# Thread: Continous Time Spectral Analysis (Fourier Trasforms)

1. ## Continous Time Spectral Analysis (Fourier Trasforms)

I've learnt Fourier series in the past but have had a year of an awful lecturer teaching Signal Processing and find that I've no idea how to do even the simplest problems. If people could give me some pointers I'd be very grateful.

I'll begin with the easy ones.

Given $f(t) \leftrightarrow F(\omega)$ apply the Fourier transform properties to determine the transforms of the following:

a) $f(T-t)$

For this I get the following answer, haven't expanded the Fourier series:

$f(T-t) \rightarrow e^{jT\omega}F(-\omega)$

b) $f(2t-T)$

I get:

$f(2t-T) \rightarrow \frac{e^{jT\omega}}{2}F(\frac{\omega}{2})$

c) $\frac{d}{dt}\left( f(t)g(t)\right)$

I get:

$\frac{d}{dt} \left( f(t)g(t) \right) \rightarrow \frac{j \omega \left( f * g \right)(\omega)}{\sqrt{2\pi}}$

Though in that one I'm not sure how to represent the convolution of f and g.

So, if those answers are right then let me know, or if as I suspect they're not could someone walk me through one of them to tell me how I'm meant to do the transform? Thanks in advance.

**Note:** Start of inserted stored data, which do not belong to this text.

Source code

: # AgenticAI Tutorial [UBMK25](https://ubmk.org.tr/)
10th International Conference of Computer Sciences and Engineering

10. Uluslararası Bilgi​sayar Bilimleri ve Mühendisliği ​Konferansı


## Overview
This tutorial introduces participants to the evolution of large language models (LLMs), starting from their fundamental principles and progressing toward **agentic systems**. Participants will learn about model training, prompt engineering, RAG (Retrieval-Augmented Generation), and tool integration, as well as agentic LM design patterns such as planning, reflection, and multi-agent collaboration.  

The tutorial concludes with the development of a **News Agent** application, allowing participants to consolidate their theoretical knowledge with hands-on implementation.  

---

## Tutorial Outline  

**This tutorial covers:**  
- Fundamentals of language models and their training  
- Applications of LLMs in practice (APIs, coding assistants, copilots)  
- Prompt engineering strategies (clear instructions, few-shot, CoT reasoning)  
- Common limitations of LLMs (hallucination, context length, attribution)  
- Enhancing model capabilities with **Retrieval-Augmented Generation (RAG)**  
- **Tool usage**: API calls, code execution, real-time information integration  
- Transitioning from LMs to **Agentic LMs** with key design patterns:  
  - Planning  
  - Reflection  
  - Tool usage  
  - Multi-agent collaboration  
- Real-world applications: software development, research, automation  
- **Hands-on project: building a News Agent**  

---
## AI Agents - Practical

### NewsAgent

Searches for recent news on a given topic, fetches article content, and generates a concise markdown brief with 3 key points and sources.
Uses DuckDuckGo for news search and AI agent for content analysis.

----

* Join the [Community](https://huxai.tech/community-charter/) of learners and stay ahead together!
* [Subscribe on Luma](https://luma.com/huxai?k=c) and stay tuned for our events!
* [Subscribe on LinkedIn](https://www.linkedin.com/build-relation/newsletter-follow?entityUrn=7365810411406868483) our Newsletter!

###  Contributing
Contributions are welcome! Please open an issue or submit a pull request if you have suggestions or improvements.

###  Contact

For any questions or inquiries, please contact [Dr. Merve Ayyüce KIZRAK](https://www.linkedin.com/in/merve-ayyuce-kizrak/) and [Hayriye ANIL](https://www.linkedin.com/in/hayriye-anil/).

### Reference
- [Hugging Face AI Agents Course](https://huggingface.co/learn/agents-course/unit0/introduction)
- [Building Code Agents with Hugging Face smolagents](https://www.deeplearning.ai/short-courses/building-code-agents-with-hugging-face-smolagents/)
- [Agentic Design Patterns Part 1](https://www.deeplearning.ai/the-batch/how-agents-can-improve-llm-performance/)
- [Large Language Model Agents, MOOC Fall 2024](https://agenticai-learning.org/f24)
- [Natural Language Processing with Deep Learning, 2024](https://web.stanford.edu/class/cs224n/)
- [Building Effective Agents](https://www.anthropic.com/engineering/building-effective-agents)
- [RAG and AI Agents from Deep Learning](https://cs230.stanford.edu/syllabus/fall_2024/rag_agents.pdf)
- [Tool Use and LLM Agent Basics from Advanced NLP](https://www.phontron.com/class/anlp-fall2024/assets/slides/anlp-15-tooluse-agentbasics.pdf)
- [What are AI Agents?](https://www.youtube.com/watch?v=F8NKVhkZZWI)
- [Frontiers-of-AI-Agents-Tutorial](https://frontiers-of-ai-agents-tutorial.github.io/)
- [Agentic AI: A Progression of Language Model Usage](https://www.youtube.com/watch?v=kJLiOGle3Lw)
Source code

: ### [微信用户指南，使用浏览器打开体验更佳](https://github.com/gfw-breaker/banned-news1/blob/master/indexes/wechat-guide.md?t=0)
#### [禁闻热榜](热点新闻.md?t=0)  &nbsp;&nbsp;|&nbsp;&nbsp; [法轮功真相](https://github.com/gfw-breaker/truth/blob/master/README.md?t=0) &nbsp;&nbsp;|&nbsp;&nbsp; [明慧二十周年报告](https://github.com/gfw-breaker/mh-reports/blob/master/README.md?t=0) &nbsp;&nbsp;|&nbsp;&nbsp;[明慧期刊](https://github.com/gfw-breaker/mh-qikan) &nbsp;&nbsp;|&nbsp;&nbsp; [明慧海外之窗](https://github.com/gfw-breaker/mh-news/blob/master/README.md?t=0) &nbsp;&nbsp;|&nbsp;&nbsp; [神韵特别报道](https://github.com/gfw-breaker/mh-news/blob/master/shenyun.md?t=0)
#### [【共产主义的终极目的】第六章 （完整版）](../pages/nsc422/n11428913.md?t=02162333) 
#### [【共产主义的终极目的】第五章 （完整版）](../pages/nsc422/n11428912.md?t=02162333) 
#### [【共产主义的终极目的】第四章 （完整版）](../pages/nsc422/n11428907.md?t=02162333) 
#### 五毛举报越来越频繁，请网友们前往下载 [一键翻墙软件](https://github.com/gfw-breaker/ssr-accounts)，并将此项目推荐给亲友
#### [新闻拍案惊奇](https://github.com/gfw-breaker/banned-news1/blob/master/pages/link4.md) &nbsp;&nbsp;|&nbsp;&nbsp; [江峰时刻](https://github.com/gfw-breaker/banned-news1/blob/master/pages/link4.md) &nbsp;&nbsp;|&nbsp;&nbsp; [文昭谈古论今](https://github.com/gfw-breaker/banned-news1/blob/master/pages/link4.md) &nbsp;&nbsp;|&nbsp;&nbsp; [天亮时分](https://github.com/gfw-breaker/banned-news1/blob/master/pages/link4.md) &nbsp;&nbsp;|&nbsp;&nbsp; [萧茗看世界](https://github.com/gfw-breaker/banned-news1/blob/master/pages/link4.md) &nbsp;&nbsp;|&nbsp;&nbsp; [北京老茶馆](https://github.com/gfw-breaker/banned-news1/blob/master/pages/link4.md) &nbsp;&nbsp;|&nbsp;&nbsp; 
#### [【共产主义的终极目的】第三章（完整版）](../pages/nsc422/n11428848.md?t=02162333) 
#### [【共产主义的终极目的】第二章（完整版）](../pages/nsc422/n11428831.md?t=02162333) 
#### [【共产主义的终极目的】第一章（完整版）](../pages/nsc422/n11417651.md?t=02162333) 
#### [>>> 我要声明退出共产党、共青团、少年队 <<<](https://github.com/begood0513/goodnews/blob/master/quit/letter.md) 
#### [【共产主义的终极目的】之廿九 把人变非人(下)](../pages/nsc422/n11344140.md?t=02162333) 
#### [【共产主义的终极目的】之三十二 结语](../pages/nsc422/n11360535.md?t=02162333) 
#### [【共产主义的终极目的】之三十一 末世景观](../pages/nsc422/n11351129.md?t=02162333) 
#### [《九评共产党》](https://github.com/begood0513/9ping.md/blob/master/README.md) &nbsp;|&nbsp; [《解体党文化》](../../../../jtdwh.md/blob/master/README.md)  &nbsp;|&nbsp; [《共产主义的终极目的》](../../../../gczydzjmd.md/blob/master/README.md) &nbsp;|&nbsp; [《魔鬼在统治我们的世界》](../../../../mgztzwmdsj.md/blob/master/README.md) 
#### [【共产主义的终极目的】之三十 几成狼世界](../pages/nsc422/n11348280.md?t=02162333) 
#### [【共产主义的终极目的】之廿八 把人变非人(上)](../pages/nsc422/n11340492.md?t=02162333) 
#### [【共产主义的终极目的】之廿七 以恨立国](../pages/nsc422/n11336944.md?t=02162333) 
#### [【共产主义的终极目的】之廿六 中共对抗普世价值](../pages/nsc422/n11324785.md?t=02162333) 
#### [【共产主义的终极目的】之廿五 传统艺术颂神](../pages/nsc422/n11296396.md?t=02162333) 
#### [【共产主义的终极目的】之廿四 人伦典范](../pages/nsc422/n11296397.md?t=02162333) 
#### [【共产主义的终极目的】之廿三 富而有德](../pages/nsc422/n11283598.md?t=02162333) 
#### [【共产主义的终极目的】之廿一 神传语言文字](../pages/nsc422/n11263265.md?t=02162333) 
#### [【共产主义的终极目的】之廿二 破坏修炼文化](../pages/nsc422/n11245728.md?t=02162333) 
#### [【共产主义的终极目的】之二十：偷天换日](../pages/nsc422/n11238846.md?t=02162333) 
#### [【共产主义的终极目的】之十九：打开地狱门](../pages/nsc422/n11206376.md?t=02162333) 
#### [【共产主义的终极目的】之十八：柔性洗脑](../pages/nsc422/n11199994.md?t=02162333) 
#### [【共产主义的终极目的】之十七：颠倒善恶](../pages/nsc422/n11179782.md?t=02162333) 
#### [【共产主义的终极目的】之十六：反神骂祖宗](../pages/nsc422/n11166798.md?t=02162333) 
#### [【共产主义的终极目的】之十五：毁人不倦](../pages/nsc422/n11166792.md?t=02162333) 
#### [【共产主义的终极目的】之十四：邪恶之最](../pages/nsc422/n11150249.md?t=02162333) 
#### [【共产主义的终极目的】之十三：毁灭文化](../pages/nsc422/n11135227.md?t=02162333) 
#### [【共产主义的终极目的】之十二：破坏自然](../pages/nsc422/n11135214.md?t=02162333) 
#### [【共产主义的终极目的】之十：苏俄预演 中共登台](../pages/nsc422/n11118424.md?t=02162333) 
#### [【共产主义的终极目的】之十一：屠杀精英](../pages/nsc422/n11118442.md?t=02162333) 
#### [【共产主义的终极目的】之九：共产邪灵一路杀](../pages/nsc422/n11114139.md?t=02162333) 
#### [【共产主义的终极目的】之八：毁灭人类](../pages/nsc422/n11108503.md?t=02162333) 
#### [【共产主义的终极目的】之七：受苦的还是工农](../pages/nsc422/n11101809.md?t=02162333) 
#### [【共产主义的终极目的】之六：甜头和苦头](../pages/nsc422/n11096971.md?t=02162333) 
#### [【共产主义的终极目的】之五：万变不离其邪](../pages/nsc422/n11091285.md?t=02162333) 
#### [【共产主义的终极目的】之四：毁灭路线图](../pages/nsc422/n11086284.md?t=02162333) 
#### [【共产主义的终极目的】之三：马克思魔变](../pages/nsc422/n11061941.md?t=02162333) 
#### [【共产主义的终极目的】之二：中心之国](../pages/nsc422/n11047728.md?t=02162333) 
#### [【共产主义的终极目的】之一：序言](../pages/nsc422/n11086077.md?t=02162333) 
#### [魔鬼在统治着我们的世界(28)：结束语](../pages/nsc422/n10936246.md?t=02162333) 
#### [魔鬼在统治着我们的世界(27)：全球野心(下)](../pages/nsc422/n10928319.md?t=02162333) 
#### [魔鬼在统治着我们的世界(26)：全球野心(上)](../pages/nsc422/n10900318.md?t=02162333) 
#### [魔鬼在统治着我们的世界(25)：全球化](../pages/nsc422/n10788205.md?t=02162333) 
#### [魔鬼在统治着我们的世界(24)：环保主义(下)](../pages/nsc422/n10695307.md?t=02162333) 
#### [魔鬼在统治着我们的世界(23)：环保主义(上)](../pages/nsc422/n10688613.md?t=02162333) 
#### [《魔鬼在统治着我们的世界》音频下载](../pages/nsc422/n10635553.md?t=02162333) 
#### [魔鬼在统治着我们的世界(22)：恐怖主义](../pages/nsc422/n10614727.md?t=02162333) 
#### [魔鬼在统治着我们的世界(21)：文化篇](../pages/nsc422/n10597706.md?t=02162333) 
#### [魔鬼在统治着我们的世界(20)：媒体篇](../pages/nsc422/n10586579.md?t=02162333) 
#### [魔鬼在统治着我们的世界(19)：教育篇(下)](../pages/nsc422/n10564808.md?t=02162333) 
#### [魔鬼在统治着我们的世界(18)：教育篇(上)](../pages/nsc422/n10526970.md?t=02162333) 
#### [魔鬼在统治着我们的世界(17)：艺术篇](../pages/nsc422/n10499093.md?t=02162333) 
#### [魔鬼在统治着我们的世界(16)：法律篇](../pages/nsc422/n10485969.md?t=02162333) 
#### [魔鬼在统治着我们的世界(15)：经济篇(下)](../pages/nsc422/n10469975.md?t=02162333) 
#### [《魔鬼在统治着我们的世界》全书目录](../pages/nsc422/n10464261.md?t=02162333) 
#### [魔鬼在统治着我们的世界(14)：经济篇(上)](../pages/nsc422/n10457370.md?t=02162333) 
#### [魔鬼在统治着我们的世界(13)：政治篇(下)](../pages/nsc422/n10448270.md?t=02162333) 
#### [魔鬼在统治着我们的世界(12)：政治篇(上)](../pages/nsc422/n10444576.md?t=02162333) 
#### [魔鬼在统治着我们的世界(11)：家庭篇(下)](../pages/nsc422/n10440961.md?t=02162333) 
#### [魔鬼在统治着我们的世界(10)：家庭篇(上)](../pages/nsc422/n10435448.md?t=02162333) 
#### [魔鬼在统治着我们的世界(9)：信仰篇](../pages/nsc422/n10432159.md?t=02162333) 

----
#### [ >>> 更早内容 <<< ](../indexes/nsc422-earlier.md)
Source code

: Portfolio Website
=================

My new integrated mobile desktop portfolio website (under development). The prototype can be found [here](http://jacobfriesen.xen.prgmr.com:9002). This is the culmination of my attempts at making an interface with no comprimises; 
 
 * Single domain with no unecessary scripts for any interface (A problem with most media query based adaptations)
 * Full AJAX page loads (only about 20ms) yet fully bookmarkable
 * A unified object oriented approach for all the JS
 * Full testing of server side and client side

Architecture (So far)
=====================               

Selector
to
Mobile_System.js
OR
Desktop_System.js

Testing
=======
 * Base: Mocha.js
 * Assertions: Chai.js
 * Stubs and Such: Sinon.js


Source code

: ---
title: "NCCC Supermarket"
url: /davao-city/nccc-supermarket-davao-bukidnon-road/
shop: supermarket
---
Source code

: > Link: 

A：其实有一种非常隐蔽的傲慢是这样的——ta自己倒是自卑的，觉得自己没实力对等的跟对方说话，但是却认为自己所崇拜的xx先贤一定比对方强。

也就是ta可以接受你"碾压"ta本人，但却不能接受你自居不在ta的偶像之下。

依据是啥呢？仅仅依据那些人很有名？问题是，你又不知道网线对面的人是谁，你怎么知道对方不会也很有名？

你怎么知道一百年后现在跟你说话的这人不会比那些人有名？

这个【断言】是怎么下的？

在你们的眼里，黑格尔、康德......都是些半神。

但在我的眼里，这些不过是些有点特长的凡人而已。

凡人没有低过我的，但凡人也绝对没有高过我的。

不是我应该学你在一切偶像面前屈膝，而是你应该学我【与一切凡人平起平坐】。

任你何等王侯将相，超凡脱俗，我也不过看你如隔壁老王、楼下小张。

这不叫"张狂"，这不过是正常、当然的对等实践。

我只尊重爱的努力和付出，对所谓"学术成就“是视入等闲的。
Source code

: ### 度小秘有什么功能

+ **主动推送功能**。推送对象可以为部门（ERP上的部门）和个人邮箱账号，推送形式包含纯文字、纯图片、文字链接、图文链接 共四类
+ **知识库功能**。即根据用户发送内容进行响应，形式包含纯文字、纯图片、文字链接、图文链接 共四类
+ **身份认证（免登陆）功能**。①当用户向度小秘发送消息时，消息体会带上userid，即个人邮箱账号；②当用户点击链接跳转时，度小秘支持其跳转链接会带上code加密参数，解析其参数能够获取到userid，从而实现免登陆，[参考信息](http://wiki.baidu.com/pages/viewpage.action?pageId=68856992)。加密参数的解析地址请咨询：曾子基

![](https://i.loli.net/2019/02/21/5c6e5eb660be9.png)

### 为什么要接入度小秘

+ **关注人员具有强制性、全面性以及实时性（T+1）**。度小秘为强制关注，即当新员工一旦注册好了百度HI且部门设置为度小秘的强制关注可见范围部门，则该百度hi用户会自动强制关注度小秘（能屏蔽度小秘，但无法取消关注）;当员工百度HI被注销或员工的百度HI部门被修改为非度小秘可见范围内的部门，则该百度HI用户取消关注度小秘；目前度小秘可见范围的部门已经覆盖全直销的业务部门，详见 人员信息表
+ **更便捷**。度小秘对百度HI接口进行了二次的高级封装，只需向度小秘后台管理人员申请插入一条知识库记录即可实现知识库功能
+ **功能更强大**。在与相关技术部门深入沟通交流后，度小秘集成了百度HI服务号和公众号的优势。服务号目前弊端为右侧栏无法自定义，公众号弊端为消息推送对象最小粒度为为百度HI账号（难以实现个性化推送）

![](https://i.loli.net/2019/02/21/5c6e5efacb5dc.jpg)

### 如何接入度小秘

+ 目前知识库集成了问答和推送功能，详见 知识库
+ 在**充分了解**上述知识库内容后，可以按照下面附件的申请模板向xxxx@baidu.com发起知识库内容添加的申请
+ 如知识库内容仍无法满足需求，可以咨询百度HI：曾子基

2. The trouble with Fourier transforms is that people use different definitions. The one I prefer is $F(\omega) = \int_{-\infty}^\infty\!\!\!f(t)e^{-i\omega t}dt$. But some people put a factor of 2π (or its square root) outside the integral or in the exponential. From the answers that you have given, it looks as though your lecturer's definition is $F(\omega) = \frac1{\sqrt{2\pi}}\int_{-\infty}^\infty\!\!\!f(t)e^{j\omega t}dt$ (with j instead of i as the square root of –1, since he is an engineer rather than a mathematician, and without the negative sign in the exponential). Is that correct? If so, then your answer to a) is correct. I think that the answer to b) should have an extra factor of 1/2 in the exponential: $f(2t-T) \to \tfrac12e^{jT\omega/2}F(\omega/2)$. I think that the answer to c) is correct (use a plain asterisk to denote a convolution, not a tensor product symbol: $f*g$).

Finally, I don't understand the comment "haven't expanded the Fourier series". These are Fourier transforms, not Fourier series (totally different topics).

3. Thanks for that - nice that you can tell I'm an engineer because of the j :P To be honest I've no idea what the lecturers definition of a Fourier transform is, she has never given us any legible examples of one, just drew a load of graphs that don't tell us much. That's probably why the confusing comment - I assumed $F(\omega)$ was a Fourier series of $\omega$ and could be expanded as such.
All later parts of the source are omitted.